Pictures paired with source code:
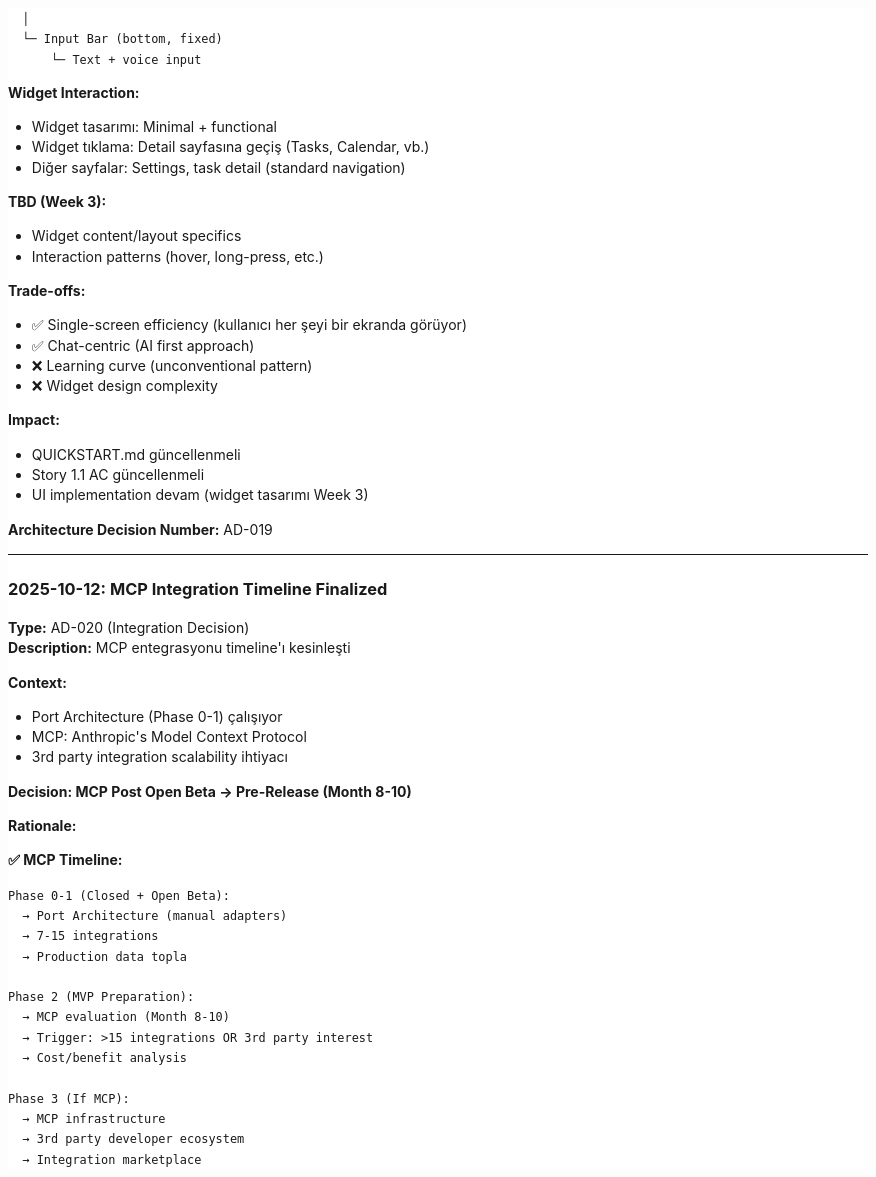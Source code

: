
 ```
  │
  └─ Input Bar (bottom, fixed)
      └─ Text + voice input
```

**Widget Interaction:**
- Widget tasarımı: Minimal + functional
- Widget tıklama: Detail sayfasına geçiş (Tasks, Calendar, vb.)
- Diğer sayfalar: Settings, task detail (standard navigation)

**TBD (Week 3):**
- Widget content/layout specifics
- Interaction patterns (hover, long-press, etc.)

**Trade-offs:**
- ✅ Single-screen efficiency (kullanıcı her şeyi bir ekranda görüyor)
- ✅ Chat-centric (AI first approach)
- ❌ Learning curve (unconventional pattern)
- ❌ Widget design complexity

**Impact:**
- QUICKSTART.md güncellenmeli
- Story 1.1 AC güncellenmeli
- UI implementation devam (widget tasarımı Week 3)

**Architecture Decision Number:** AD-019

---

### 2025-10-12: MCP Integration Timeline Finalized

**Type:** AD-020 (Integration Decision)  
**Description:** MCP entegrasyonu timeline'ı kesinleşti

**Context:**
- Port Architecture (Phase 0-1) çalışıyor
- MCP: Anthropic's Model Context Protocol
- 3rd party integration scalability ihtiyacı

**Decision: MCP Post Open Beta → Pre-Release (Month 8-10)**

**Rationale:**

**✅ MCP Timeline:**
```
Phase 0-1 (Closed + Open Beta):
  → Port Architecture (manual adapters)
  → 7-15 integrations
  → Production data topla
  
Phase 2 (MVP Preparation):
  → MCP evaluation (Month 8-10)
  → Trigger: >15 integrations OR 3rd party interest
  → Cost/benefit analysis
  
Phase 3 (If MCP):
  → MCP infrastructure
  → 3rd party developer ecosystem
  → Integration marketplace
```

...

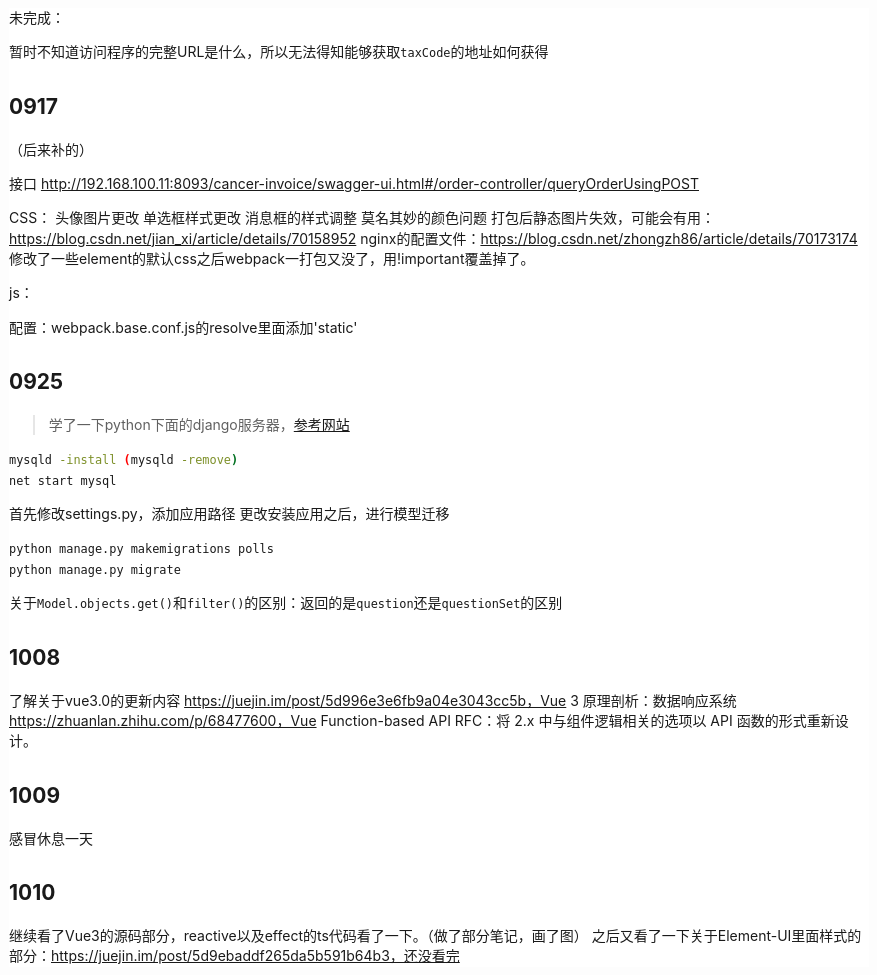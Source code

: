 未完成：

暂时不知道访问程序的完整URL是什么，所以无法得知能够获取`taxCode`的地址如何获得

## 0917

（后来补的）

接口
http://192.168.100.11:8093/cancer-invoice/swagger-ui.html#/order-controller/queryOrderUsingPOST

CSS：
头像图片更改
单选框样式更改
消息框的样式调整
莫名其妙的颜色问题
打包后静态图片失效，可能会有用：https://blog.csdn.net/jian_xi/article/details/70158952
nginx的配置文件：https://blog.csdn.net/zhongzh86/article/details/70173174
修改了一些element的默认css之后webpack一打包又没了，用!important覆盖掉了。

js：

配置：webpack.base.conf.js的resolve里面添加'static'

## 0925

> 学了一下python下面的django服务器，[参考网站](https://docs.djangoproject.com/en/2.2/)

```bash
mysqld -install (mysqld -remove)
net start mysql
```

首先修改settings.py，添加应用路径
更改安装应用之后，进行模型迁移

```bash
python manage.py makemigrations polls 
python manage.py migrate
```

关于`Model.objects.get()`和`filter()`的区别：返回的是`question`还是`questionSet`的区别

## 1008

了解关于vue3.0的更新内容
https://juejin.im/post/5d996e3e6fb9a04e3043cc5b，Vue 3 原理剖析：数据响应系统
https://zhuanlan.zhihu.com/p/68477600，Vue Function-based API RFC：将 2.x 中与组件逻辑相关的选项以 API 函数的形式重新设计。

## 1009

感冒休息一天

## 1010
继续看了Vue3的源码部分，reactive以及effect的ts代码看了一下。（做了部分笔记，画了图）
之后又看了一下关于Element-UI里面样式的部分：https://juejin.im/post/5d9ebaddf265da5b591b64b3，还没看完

* **TO DO**
Starting at the line that has "暂时不知道访问程序的完整UR" and ending at the line that has "nginx的配置文件：htt", please write out the lines above exactly, leaving out all others.

* **TASK RESPONSE**
暂时不知道访问程序的完整URL是什么，所以无法得知能够获取`taxCode`的地址如何获得

## 0917

（后来补的）

接口
http://192.168.100.11:8093/cancer-invoice/swagger-ui.html#/order-controller/queryOrderUsingPOST

CSS：
头像图片更改
单选框样式更改
消息框的样式调整
莫名其妙的颜色问题
打包后静态图片失效，可能会有用：https://blog.csdn.net/jian_xi/article/details/70158952
nginx的配置文件：https://blog.csdn.net/zhongzh86/article/details/70173174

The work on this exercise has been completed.